Here is the output after adding those lines of code above and running your Python program again. It looks a bit more manageable.

------------------------------------------------
|"name"              |"acctbal"  |"nationkey"  |
------------------------------------------------
|Customer#000000751  |2130.98    |0            |
|Customer#000000752  |8363.66    |8            |
|Customer#000000753  |8114.44    |17           |
|Customer#000000754  |-566.86    |0            |
|Customer#000000755  |7631.94    |16           |
|Customer#000000756  |8116.99    |14           |
|Customer#000000757  |9334.82    |3            |
|Customer#000000758  |6352.14    |17           |
|Customer#000000759  |3477.59    |1            |
|Customer#000000760  |2883.24    |2            |
------------------------------------------------

Again, the show() command without an argument is displaying only 10 rows.

Filter the rows

Well-named, the filter() function does exactly what we need it to do. In this example, we are trying to limit to the customer records with the highest account balance values. Add these next lines to the end of your Python source file and run it again.
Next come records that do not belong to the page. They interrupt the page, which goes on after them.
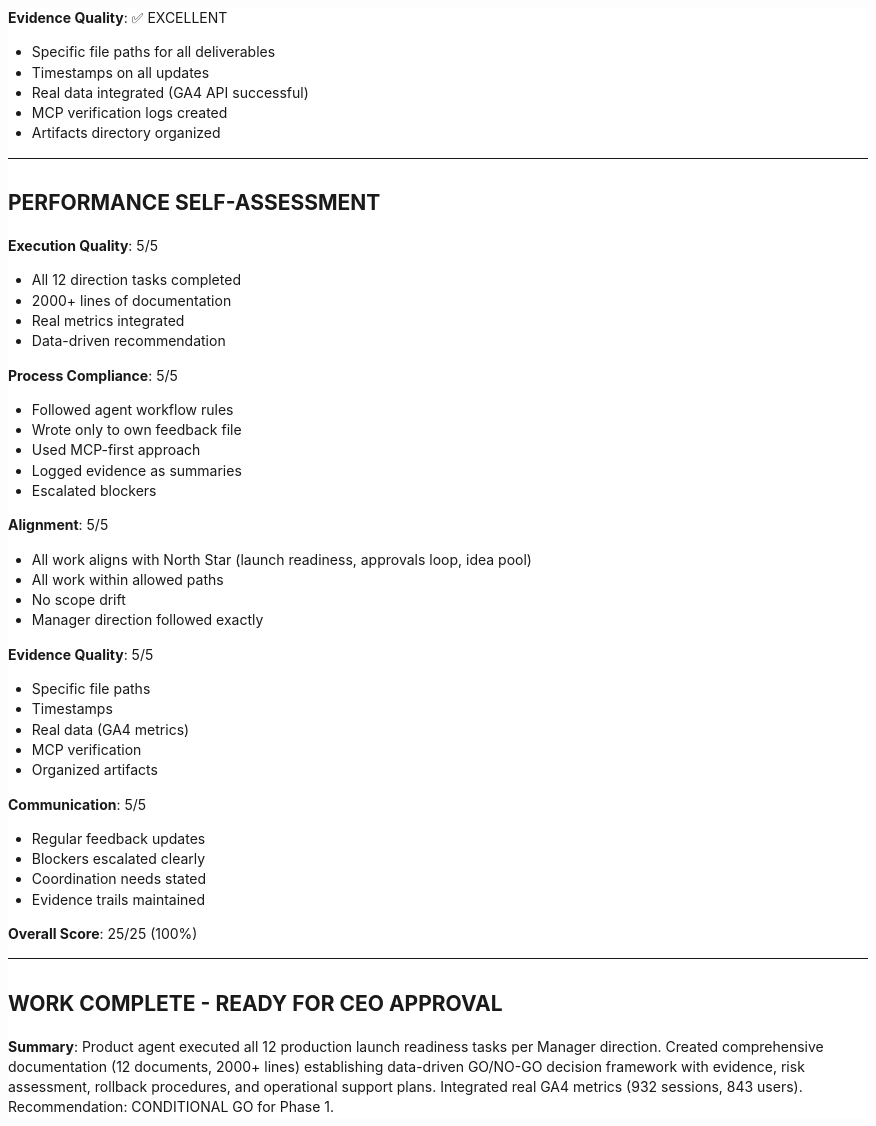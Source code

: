 **Evidence Quality**: ✅ EXCELLENT
- Specific file paths for all deliverables
- Timestamps on all updates
- Real data integrated (GA4 API successful)
- MCP verification logs created
- Artifacts directory organized

---

## PERFORMANCE SELF-ASSESSMENT

**Execution Quality**: 5/5
- All 12 direction tasks completed
- 2000+ lines of documentation
- Real metrics integrated
- Data-driven recommendation

**Process Compliance**: 5/5
- Followed agent workflow rules
- Wrote only to own feedback file
- Used MCP-first approach
- Logged evidence as summaries
- Escalated blockers

**Alignment**: 5/5
- All work aligns with North Star (launch readiness, approvals loop, idea pool)
- All work within allowed paths
- No scope drift
- Manager direction followed exactly

**Evidence Quality**: 5/5
- Specific file paths
- Timestamps
- Real data (GA4 metrics)
- MCP verification
- Organized artifacts

**Communication**: 5/5
- Regular feedback updates
- Blockers escalated clearly
- Coordination needs stated
- Evidence trails maintained

**Overall Score**: 25/25 (100%)

---

## WORK COMPLETE - READY FOR CEO APPROVAL

**Summary**: Product agent executed all 12 production launch readiness tasks per Manager direction. Created comprehensive documentation (12 documents, 2000+ lines) establishing data-driven GO/NO-GO decision framework with evidence, risk assessment, rollback procedures, and operational support plans. Integrated real GA4 metrics (932 sessions, 843 users). Recommendation: CONDITIONAL GO for Phase 1.
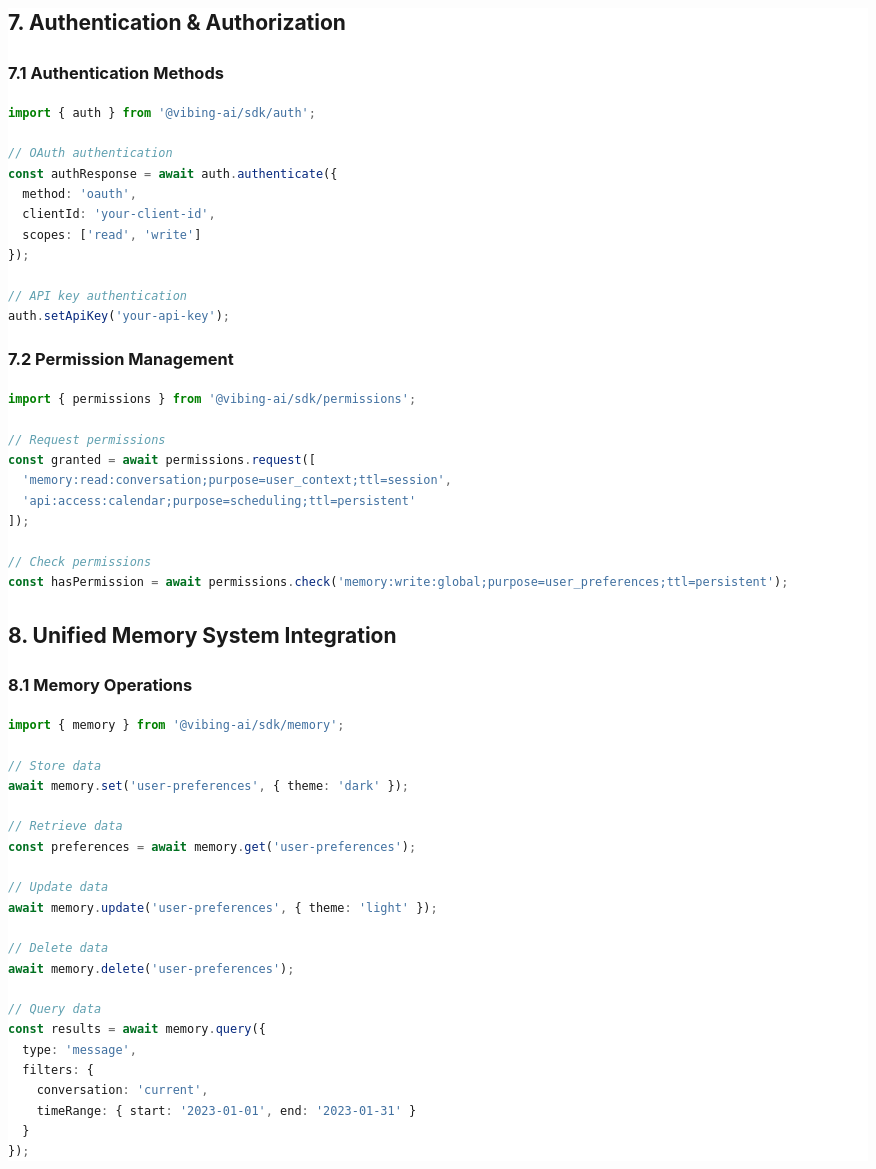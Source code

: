 ## 7. Authentication & Authorization

### 7.1 Authentication Methods

```typescript
import { auth } from '@vibing-ai/sdk/auth';

// OAuth authentication
const authResponse = await auth.authenticate({
  method: 'oauth',
  clientId: 'your-client-id',
  scopes: ['read', 'write']
});

// API key authentication
auth.setApiKey('your-api-key');
```

### 7.2 Permission Management

```typescript
import { permissions } from '@vibing-ai/sdk/permissions';

// Request permissions
const granted = await permissions.request([
  'memory:read:conversation;purpose=user_context;ttl=session',
  'api:access:calendar;purpose=scheduling;ttl=persistent'
]);

// Check permissions
const hasPermission = await permissions.check('memory:write:global;purpose=user_preferences;ttl=persistent');
```

## 8. Unified Memory System Integration

### 8.1 Memory Operations

```typescript
import { memory } from '@vibing-ai/sdk/memory';

// Store data
await memory.set('user-preferences', { theme: 'dark' });

// Retrieve data
const preferences = await memory.get('user-preferences');

// Update data
await memory.update('user-preferences', { theme: 'light' });

// Delete data
await memory.delete('user-preferences');

// Query data
const results = await memory.query({
  type: 'message',
  filters: {
    conversation: 'current',
    timeRange: { start: '2023-01-01', end: '2023-01-31' }
  }
});
```
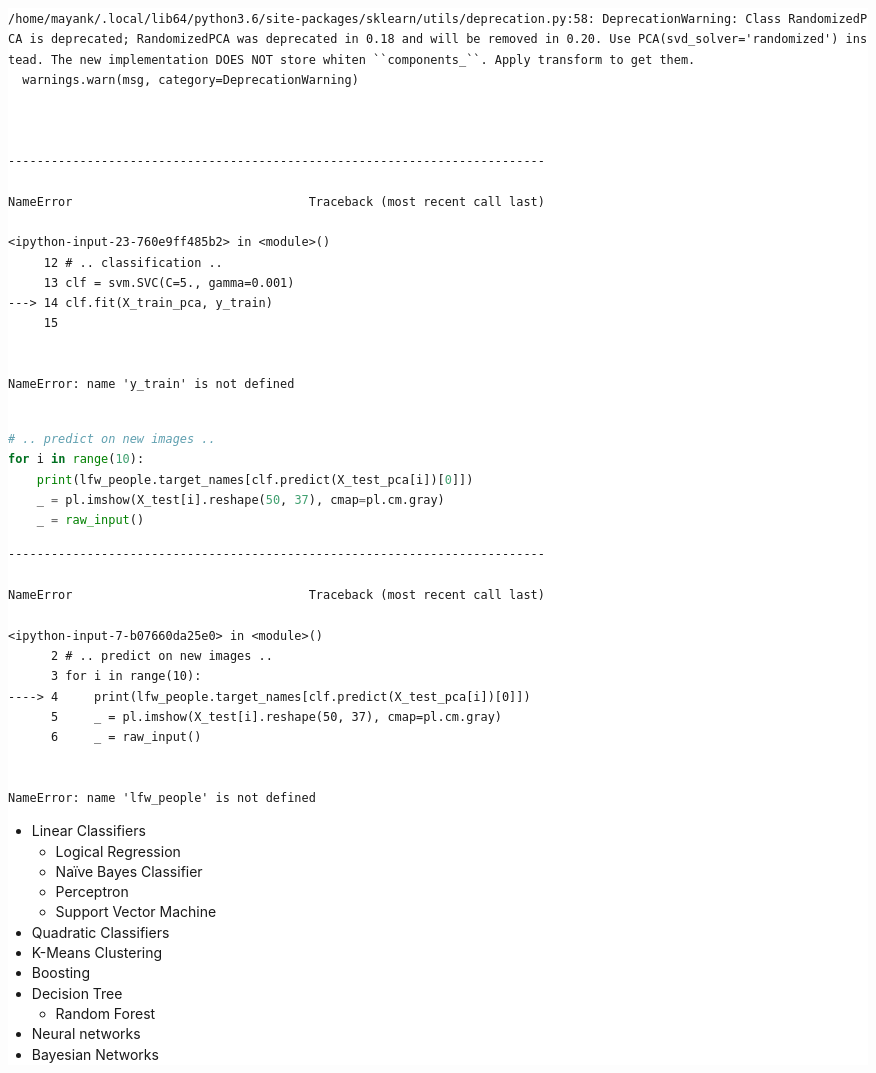     /home/mayank/.local/lib64/python3.6/site-packages/sklearn/utils/deprecation.py:58: DeprecationWarning: Class RandomizedPCA is deprecated; RandomizedPCA was deprecated in 0.18 and will be removed in 0.20. Use PCA(svd_solver='randomized') instead. The new implementation DOES NOT store whiten ``components_``. Apply transform to get them.
      warnings.warn(msg, category=DeprecationWarning)



    ---------------------------------------------------------------------------

    NameError                                 Traceback (most recent call last)

    <ipython-input-23-760e9ff485b2> in <module>()
         12 # .. classification ..
         13 clf = svm.SVC(C=5., gamma=0.001)
    ---> 14 clf.fit(X_train_pca, y_train)
         15 


    NameError: name 'y_train' is not defined



```python

# .. predict on new images ..
for i in range(10):
    print(lfw_people.target_names[clf.predict(X_test_pca[i])[0]])
    _ = pl.imshow(X_test[i].reshape(50, 37), cmap=pl.cm.gray)
    _ = raw_input()
```


    ---------------------------------------------------------------------------

    NameError                                 Traceback (most recent call last)

    <ipython-input-7-b07660da25e0> in <module>()
          2 # .. predict on new images ..
          3 for i in range(10):
    ----> 4     print(lfw_people.target_names[clf.predict(X_test_pca[i])[0]])
          5     _ = pl.imshow(X_test[i].reshape(50, 37), cmap=pl.cm.gray)
          6     _ = raw_input()


    NameError: name 'lfw_people' is not defined


- Linear Classifiers
    - Logical Regression
    - Naïve Bayes Classifier
    - Perceptron
    - Support Vector Machine
- Quadratic Classifiers
- K-Means Clustering
- Boosting
- Decision Tree
    - Random Forest
- Neural networks
- Bayesian Networks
filteredDF = projectedDF.filter(projectedDF.acctbal > 9900.0)
filteredDF.show(100)

Here is the output.

------------------------------------------------
|"name"              |"acctbal"  |"nationkey"  |
------------------------------------------------
|Customer#000001106  |9977.62    |21           |
|Customer#000000043  |9904.28    |19           |
|Customer#000000045  |9983.38    |9            |
|Customer#000000140  |9963.15    |4            |
|Customer#000000200  |9967.6     |16           |
|Customer#000000213  |9987.71    |24           |
|Customer#000000381  |9931.71    |5            |
------------------------------------------------

Notice that even though 100 records were requested to be displayed, there are only 7 records that meet this criteria.

Select a second table

Later, we are going to join our customer records to the nation table to get the name of the country, not just a key value for it. In the example below, we are chaining methods together instead of assigning each output to a distinct variable as we have done up until now.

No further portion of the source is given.